De manera sospechosamente unánime, todas las reformas estatutarias y constitucionales planteadas hasta ahora parten de un hecho insólito: dan por bueno lo sucedido hasta ahora. Nadie se plantea un balance, nadie cuestiona si el modelo actual ha servido de verdad para algo positivo.
Porque es primero el diagnóstico que el tratamiento, deberíamos empezar haciendo un balance del funcionamiento de estos 25 años de Constitución, y no una revisión al alza. ¿Ha sido positivo el modelo autonómico? ¿Ha servido, como dijo hace unos días Zapatero, para desarrollar la economía del país, para mejorar el nivel de vida de los ciudadanos? ¿Ha proporcionado una España mejor?

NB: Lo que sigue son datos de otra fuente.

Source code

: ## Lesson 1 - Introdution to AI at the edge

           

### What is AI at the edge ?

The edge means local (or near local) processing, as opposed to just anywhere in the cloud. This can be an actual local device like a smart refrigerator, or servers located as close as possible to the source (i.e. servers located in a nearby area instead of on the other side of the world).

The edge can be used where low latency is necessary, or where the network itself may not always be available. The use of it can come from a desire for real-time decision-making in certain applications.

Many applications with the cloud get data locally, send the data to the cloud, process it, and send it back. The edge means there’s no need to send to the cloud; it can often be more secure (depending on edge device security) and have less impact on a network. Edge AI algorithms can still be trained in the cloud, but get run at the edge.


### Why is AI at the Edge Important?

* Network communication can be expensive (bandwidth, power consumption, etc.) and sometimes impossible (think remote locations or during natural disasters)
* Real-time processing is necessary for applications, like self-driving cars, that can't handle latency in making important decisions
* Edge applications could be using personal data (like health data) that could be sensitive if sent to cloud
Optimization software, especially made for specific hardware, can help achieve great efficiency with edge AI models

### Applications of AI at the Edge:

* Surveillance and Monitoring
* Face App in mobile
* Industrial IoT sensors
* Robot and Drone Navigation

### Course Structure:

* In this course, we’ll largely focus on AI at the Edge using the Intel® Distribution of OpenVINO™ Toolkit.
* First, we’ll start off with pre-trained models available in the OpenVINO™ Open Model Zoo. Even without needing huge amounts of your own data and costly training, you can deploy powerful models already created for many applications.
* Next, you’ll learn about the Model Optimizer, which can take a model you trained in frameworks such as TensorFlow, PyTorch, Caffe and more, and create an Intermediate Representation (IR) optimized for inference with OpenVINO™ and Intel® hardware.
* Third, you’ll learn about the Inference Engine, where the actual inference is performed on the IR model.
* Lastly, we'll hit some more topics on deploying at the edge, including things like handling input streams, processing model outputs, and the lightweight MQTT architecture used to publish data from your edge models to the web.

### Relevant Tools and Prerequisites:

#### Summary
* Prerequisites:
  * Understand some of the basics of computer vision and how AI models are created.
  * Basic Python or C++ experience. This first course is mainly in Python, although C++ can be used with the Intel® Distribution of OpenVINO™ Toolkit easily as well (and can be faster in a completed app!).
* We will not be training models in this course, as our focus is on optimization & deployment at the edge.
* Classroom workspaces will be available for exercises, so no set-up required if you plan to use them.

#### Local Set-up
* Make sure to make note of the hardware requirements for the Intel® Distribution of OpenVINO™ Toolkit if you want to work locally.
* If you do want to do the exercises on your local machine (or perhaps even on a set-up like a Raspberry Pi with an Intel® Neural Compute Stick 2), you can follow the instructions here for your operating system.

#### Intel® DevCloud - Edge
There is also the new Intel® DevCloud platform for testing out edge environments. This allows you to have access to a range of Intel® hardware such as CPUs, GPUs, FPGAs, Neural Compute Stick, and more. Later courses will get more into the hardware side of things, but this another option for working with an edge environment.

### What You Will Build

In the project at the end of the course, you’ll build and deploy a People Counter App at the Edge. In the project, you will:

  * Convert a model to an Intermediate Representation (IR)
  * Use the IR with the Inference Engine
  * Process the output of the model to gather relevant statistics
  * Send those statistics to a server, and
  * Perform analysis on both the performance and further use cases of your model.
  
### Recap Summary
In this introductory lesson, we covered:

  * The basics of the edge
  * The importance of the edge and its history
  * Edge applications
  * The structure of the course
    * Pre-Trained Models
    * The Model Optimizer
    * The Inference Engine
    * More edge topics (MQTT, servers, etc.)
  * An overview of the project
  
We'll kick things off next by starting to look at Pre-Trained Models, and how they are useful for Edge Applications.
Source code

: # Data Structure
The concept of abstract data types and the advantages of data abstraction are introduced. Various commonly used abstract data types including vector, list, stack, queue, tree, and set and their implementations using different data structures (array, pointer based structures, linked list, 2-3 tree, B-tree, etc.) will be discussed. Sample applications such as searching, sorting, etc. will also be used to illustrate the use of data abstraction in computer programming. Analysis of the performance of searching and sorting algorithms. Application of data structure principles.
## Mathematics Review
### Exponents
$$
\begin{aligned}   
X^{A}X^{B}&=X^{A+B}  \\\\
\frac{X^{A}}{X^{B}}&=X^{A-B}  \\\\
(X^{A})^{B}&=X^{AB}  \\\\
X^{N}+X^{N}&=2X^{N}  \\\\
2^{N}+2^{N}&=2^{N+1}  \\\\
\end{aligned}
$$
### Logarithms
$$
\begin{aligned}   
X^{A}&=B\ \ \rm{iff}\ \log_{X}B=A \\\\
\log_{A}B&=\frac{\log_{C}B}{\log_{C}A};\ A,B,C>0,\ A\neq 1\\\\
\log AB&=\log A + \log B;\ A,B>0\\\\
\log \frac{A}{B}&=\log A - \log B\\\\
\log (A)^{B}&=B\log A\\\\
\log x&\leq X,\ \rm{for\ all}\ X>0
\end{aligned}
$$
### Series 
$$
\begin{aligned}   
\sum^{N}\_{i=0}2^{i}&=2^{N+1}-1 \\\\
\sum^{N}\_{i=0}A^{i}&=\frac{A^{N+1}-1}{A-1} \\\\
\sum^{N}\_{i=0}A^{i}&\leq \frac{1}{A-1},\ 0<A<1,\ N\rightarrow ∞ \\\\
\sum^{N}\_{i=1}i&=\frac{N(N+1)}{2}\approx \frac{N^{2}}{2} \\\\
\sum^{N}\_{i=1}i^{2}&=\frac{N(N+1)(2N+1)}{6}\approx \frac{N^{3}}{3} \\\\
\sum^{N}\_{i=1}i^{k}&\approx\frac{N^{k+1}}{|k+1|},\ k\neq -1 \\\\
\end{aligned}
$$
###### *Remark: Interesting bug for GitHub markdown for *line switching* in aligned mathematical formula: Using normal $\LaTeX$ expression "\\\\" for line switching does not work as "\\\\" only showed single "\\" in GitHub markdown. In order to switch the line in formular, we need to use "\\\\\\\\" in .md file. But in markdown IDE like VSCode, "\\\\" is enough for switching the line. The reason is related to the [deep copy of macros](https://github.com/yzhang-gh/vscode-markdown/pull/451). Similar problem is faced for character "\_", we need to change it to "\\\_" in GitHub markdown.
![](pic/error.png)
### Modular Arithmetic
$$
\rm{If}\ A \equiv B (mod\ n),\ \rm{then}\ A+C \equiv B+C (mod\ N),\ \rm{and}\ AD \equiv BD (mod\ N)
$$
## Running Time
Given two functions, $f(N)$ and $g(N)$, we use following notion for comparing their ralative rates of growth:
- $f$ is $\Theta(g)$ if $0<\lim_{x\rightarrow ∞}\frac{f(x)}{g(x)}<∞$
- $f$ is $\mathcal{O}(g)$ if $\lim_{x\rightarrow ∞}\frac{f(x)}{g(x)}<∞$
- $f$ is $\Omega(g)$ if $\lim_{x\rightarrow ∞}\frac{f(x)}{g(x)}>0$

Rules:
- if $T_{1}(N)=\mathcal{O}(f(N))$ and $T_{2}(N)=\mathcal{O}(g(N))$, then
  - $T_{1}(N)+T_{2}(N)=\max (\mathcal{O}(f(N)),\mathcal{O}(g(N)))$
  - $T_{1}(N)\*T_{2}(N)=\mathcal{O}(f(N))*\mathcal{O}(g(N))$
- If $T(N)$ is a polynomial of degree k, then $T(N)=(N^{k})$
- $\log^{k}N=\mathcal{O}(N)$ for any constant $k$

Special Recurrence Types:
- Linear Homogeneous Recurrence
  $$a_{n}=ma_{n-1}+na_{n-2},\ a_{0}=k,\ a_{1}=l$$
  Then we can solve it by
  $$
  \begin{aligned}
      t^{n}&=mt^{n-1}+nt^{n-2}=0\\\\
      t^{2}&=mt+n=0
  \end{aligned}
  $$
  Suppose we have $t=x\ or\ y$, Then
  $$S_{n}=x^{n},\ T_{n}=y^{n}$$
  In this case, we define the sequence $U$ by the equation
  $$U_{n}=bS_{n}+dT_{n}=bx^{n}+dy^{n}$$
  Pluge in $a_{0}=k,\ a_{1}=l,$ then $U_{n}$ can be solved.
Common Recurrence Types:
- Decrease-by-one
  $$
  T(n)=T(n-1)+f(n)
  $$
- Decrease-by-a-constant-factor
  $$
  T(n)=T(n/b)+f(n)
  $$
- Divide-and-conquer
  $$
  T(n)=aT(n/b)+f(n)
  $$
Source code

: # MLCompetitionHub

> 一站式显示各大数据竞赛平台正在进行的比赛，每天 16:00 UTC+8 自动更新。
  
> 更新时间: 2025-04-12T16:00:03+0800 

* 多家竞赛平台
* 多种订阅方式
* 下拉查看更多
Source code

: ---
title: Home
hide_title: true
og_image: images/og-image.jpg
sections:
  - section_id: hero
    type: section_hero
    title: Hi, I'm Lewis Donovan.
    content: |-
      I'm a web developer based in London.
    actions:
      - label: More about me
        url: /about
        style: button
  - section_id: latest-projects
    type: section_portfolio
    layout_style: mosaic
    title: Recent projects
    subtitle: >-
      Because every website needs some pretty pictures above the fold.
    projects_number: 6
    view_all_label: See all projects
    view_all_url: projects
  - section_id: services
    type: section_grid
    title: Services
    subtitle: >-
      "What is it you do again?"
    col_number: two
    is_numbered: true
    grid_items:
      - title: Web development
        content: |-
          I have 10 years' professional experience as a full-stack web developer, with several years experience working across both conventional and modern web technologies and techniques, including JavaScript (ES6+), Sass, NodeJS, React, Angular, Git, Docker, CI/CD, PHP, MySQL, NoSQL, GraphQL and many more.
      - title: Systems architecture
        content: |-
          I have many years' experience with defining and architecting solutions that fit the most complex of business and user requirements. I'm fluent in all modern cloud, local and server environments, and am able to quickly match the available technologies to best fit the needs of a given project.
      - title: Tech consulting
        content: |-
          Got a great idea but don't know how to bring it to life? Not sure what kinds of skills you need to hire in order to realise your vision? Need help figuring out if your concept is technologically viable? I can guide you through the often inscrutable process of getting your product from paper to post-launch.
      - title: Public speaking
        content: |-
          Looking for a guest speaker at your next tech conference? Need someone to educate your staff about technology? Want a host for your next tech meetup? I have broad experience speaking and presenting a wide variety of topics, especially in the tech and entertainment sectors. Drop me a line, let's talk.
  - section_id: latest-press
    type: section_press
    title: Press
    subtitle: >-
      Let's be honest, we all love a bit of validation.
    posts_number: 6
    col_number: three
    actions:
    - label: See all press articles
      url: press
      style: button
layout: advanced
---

Tal vez la respuesta a estas preguntas sería negativa en todos los casos si fuéramos rigurosos y no hubiera cortapisas para expresar opiniones alejadas del pensamiento único y de la tiranía de lo políticamente correcto impuesta por el progresismo oficial, arcaica amalgama de intereses particulares que maneja casi todos los resortes de poder en el mundo académico y en buena parte del mediático.
Tras casi dos décadas de autonomías, tenemos menos España, menos desarrollo y menos peso internacional del que nos correspondería con un sistema de administración territorial distinto. Y a lo mejor el problema no es la necesidad de reformar los estatutos o la Constitución para lograr más autonomía, sino todo lo contrario.
Las autonomías has servido sobre todo para crear nuevas élites políticas y más castas burocráticas y han multiplicado los números rojos de las cuentas públicas hasta condicionar e incluso mermar las posibilidades de crecimiento de nuestra sociedad.
Sólo en los dos últimos años, desde 2003 hasta marzo de 2005, el endeudamiento de las administraciones autonómicas ha crecido un 38% y ha pasado de los 4.496 millones de euros de 2003 a los 6.246 millones de euros actuales.
Pero además de sus negativos resultados económicos, el sistema autonómico ha alentado enfrentamientos territoriales allí donde no existían, ha dividido a la ciudadanía, ha abierto nuevos horizontes a la corrupción, ha multiplicado por 17 la formación de estratos clientelares dependientes del poder y ha convertido la insolidaridad y el agravio en un valor que cotiza al alza en muchos mercados electorales regionales.
Gracias al sistema autonómico han medrado partidos reaccionarios que, agarrados a la demagogia identitaria y beneficiándose de un sistema electoral lamentable, han terminado controlando todos los resortes del poder político y han sustituido el interés general de la mayoría por los intereses particulares de quienes no representan prácticamente a nadie.
Nuestra experiencia de estos años (y la de tantos otros países en esta y otras épocas) demuestra que un régimen político que termina en manos de quienes quieren acabar con él no es viable. Y en esta situación nos encontramos.
Por otro lado nada permite pensar que las cosas serían distintas si en lugar de Rodríguez Zapatero gobernara Rajoy. ¿O se nos ha olvidado ya que Aznar pasó en pocos días de insultar a Pujol a hablar catalán en la intimidad? El problema no son los partidos, aunque unos tienen mayor desvergüenza que otros.
Hemos llegado, casi tres décadas después, a una situación que muchos vislumbramos sin salida: esto no da para más. O rectificamos el rumbo y refundamos la democracia que nació en 1977 removiendo cuantas barreras han ido apareciendo, o el sistema seguirá el proceso de deterioro actual hasta su total descomposición.
¿Reforma constitucional? Por supuesto. Pero no en la dirección que propone el Gobierno y sus socios en el sentido de mayor profundización del sistema autonómico. Semejante huida hacia delante no haría más que agravar la situación.
Mejor nos iría si el debate nacional, en lugar de ocuparse de si una región puede ser considerada nación o comunidad nacional, iniciara un balance en profundidad de estos años. Un balance en el que pudieran expresarse también, y en pie de igualdad, las opiniones que ponen en cuestión el Estado de las autonomías.